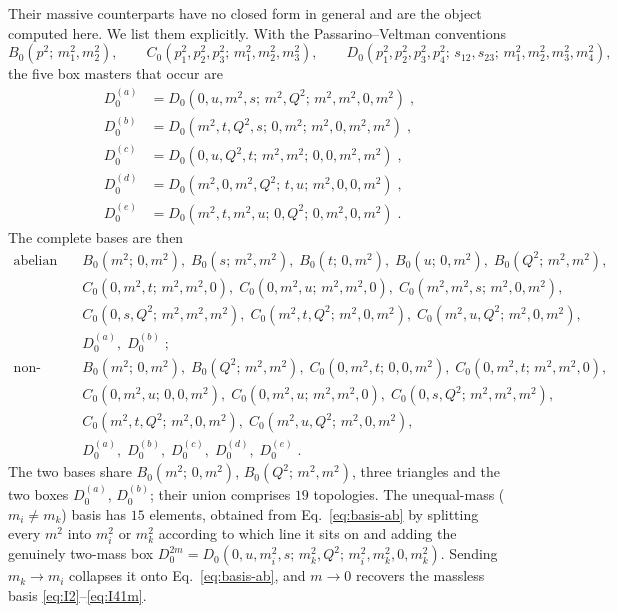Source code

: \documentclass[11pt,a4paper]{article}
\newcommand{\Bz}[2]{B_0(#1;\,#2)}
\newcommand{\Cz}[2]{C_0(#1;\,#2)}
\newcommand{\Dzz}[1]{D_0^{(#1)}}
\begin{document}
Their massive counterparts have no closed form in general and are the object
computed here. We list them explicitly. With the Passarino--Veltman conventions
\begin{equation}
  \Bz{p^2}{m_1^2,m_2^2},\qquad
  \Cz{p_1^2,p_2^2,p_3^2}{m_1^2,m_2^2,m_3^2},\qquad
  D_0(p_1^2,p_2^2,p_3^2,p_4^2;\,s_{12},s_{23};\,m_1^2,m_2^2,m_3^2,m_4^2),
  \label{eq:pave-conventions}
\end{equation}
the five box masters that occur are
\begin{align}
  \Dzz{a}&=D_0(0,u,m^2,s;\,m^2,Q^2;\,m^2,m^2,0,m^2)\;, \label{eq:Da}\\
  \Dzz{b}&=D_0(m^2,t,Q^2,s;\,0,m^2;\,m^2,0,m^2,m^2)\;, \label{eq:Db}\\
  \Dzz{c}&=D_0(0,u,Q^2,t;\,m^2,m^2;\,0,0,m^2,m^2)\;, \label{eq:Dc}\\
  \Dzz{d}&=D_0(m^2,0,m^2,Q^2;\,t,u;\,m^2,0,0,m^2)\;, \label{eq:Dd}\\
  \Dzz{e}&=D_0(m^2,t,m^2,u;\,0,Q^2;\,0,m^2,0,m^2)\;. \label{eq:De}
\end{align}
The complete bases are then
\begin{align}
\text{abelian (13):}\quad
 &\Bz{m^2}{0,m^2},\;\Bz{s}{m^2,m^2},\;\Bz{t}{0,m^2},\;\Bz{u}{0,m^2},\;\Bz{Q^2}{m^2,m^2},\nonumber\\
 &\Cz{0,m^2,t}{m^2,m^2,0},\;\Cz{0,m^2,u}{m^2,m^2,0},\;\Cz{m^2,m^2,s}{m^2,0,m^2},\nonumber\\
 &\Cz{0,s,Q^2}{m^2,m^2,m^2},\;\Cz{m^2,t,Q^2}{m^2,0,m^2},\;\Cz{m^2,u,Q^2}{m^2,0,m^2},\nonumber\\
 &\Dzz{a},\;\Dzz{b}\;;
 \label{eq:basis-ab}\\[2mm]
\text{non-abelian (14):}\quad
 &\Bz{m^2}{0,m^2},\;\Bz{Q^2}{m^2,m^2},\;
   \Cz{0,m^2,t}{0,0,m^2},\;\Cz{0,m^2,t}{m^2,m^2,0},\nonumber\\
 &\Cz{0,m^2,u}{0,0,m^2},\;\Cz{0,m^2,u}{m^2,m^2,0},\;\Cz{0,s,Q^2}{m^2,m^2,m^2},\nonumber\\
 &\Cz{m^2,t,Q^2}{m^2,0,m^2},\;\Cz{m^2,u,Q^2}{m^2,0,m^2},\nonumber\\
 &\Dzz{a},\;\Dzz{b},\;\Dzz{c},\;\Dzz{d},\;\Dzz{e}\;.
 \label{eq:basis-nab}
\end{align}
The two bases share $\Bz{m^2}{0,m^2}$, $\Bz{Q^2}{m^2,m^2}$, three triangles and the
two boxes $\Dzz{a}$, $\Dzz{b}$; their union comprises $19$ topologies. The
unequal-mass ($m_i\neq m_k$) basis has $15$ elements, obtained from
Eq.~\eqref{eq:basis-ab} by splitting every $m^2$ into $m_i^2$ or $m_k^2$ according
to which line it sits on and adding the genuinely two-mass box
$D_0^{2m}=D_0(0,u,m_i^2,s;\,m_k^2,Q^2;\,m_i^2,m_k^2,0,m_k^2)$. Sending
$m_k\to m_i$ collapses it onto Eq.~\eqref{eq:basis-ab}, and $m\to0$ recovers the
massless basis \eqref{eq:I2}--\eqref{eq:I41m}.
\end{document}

__________

_Action item_
Transcribe the records in full and exactly. Pictures stay out.

_Task solution_
Source code

: \documentclass[11pt,a4paper]{article}
\newcommand{\Bz}[2]{B_0(#1;\,#2)}
\newcommand{\Cz}[2]{C_0(#1;\,#2)}
\newcommand{\Dzz}[1]{D_0^{(#1)}}
\begin{document}
Their massive counterparts have no closed form in general and are the object
computed here. We list them explicitly. With the Passarino--Veltman conventions
\begin{equation}
  \Bz{p^2}{m_1^2,m_2^2},\qquad
  \Cz{p_1^2,p_2^2,p_3^2}{m_1^2,m_2^2,m_3^2},\qquad
  D_0(p_1^2,p_2^2,p_3^2,p_4^2;\,s_{12},s_{23};\,m_1^2,m_2^2,m_3^2,m_4^2),
  \label{eq:pave-conventions}
\end{equation}
the five box masters that occur are
\begin{align}
  \Dzz{a}&=D_0(0,u,m^2,s;\,m^2,Q^2;\,m^2,m^2,0,m^2)\;, \label{eq:Da}\\
  \Dzz{b}&=D_0(m^2,t,Q^2,s;\,0,m^2;\,m^2,0,m^2,m^2)\;, \label{eq:Db}\\
  \Dzz{c}&=D_0(0,u,Q^2,t;\,m^2,m^2;\,0,0,m^2,m^2)\;, \label{eq:Dc}\\
  \Dzz{d}&=D_0(m^2,0,m^2,Q^2;\,t,u;\,m^2,0,0,m^2)\;, \label{eq:Dd}\\
  \Dzz{e}&=D_0(m^2,t,m^2,u;\,0,Q^2;\,0,m^2,0,m^2)\;. \label{eq:De}
\end{align}
The complete bases are then
\begin{align}
\text{abelian (13):}\quad
 &\Bz{m^2}{0,m^2},\;\Bz{s}{m^2,m^2},\;\Bz{t}{0,m^2},\;\Bz{u}{0,m^2},\;\Bz{Q^2}{m^2,m^2},\nonumber\\
 &\Cz{0,m^2,t}{m^2,m^2,0},\;\Cz{0,m^2,u}{m^2,m^2,0},\;\Cz{m^2,m^2,s}{m^2,0,m^2},\nonumber\\
 &\Cz{0,s,Q^2}{m^2,m^2,m^2},\;\Cz{m^2,t,Q^2}{m^2,0,m^2},\;\Cz{m^2,u,Q^2}{m^2,0,m^2},\nonumber\\
 &\Dzz{a},\;\Dzz{b}\;;
 \label{eq:basis-ab}\\[2mm]
\text{non-abelian (14):}\quad
 &\Bz{m^2}{0,m^2},\;\Bz{Q^2}{m^2,m^2},\;
   \Cz{0,m^2,t}{0,0,m^2},\;\Cz{0,m^2,t}{m^2,m^2,0},\nonumber\\
 &\Cz{0,m^2,u}{0,0,m^2},\;\Cz{0,m^2,u}{m^2,m^2,0},\;\Cz{0,s,Q^2}{m^2,m^2,m^2},\nonumber\\
 &\Cz{m^2,t,Q^2}{m^2,0,m^2},\;\Cz{m^2,u,Q^2}{m^2,0,m^2},\nonumber\\
 &\Dzz{a},\;\Dzz{b},\;\Dzz{c},\;\Dzz{d},\;\Dzz{e}\;.
 \label{eq:basis-nab}
\end{align}
The two bases share $\Bz{m^2}{0,m^2}$, $\Bz{Q^2}{m^2,m^2}$, three triangles and the
two boxes $\Dzz{a}$, $\Dzz{b}$; their union comprises $19$ topologies. The
unequal-mass ($m_i\neq m_k$) basis has $15$ elements, obtained from
Eq.~\eqref{eq:basis-ab} by splitting every $m^2$ into $m_i^2$ or $m_k^2$ according
to which line it sits on and adding the genuinely two-mass box
$D_0^{2m}=D_0(0,u,m_i^2,s;\,m_k^2,Q^2;\,m_i^2,m_k^2,0,m_k^2)$. Sending
$m_k\to m_i$ collapses it onto Eq.~\eqref{eq:basis-ab}, and $m\to0$ recovers the
massless basis \eqref{eq:I2}--\eqref{eq:I41m}.
\end{document}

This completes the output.